• Question: How does the butterfly effect come into choas theory?

    Asked by esthercoleman to Ed, Keith, Tish, Nicola, Rachel on 11 Mar 2013.
    • Photo: Nicola Lazenby

      Nicola Lazenby answered on 11 Mar 2013:


      Originally I had no idea on what this even meant………but being an engineer I wanted to find out! Apparently, it’s all to do with the behaviour of a dynamic/moving system and how the starting conditions can influence how it operates!

    • Photo: Edward Taylor

      Edward Taylor answered on 12 Mar 2013:


      Right here goes (definitely didn’t just google “chaos effect” and “butterfly effect”)

      Chaos theory regards systems which should have a predictable (or deterministic) outcome based on the input. For example if you roll a ball down a slope and it lands somewhere, then when you put that ball down the slope with the exact same starting position it should land in exactly the same place as last time.
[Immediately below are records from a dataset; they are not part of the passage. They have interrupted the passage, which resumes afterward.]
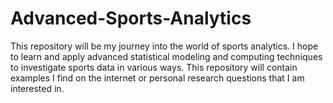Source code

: # Advanced-Sports-Analytics
This repository will be my journey into the world of sports analytics. I hope to learn and apply advanced statistical modeling and computing techniques to investigate sports data in various ways.  This repository will contain examples I find on the internet or personal research questions that I am interested in. 
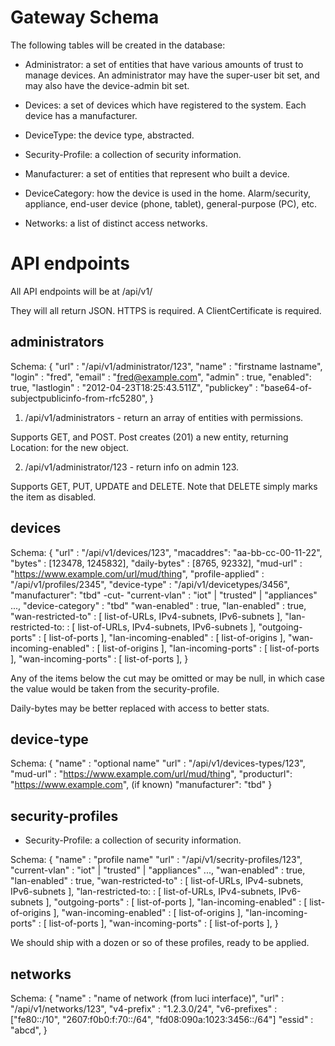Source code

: Gateway Schema
==============

The following tables will be created in the database:

* Administrator: a set of entities that have various amounts of trust to
  manage devices.  An administrator may have the super-user bit set, and may
  also have the device-admin bit set.

* Devices: a set of devices which have registered to the system.  Each device
  has a manufacturer.

* DeviceType: the device type, abstracted.

* Security-Profile: a collection of security information.

* Manufacturer: a set of entities that represent who built a device.

* DeviceCategory: how the device is used in the home. Alarm/security,
  appliance, end-user device (phone, tablet), general-purpose (PC), etc.

* Networks: a list of distinct access networks.

API endpoints
=============

All API endpoints will be at
  /api/v1/<endpoint>

They will all return JSON.
HTTPS is required.
A ClientCertificate is required.

administrators
--------------

Schema:
{
"url"   : "/api/v1/administrator/123",
"name"  : "firstname lastname",
"login" : "fred",
"email" : "fred@example.com",
"admin" : true,
"enabled": true,
"lastlogin" : "2012-04-23T18:25:43.511Z",
"publickey" : "base64-of-subjectpublicinfo-from-rfc5280",
}

1. /api/v1/administrators - return an array of entities with permissions.

Supports GET, and POST.  Post creates (201) a new entity, returning Location:
for the new object.

2. /api/v1/administrator/123 - return info on admin 123.

Supports GET, PUT, UPDATE and DELETE.
Note that DELETE simply marks the item as disabled.

devices
-------

Schema:
{
"url"      : "/api/v1/devices/123",
"macaddres": "aa-bb-cc-00-11-22",
"bytes" : [123478, 1245832],
"daily-bytes" : [8765, 92332],
"mud-url"  : "https://www.example.com/url/mud/thing",
"profile-applied" : "/api/v1/profiles/2345",
"device-type" : "/api/v1/devicetypes/3456",
"manufacturer": "tbd"
-cut-
"current-vlan" : "iot" | "trusted" | "appliances" ...,
"device-category" : "tbd"
"wan-enabled"  : true,
"lan-enabled"  : true,
"wan-restricted-to" : [ list-of-URLs, IPv4-subnets, IPv6-subnets ],
"lan-restricted-to: : [ list-of-URLs, IPv4-subnets, IPv6-subnets ],
"outgoing-ports"    : [ list-of-ports ],
"lan-incoming-enabled" : [ list-of-origins ],
"wan-incoming-enabled" : [ list-of-origins ],
"lan-incoming-ports"   : [ list-of-ports ],
"wan-incoming-ports"   : [ list-of-ports ],
}

Any of the items below the cut may be omitted or may be null, in
which case the value would be taken from the security-profile.

Daily-bytes may be better replaced with access to better stats.

device-type
-----------

Schema:
{
"name"     : "optional name"
"url"      : "/api/v1/devices-types/123",
"mud-url"  : "https://www.example.com/url/mud/thing",
"producturl": "https://www.example.com",   (if known)
"manufacturer": "tbd"
}

security-profiles
-----------------

* Security-Profile: a collection of security information.

Schema:
{
"name"     : "profile name"
"url"      : "/api/v1/secrity-profiles/123",
"current-vlan" : "iot" | "trusted" | "appliances" ...,
"wan-enabled"  : true,
"lan-enabled"  : true,
"wan-restricted-to" : [ list-of-URLs, IPv4-subnets, IPv6-subnets ],
"lan-restricted-to: : [ list-of-URLs, IPv4-subnets, IPv6-subnets ],
"outgoing-ports"    : [ list-of-ports ],
"lan-incoming-enabled" : [ list-of-origins ],
"wan-incoming-enabled" : [ list-of-origins ],
"lan-incoming-ports"   : [ list-of-ports ],
"wan-incoming-ports"   : [ list-of-ports ],
}

We should ship with a dozen or so of these profiles, ready to be applied.

networks
--------

Schema:
{
"name"     : "name of network (from luci interface)",
"url"      : "/api/v1/networks/123",
"v4-prefix" : "1.2.3.0/24",
"v6-prefixes" :["fe80::/10", "2607:f0b0:f:70::/64", "fd08:090a:1023:3456::/64"]
"essid" : "abcd",
}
      The butterfly effect refers to the seemingly unpredictable nature of very slightly modifying the starting conditions and yielding wildly different results. In our example this is like putting the ball in a very slightly different place at the top of the slope and finding that the ball lands in a completely different place, no where near where it landed the first time, even though the starting position was almost identical. The butterfly effect is therefore the tiny change (like the flap of a butterfly’s wing) which creates a huge difference (a hurricane in america).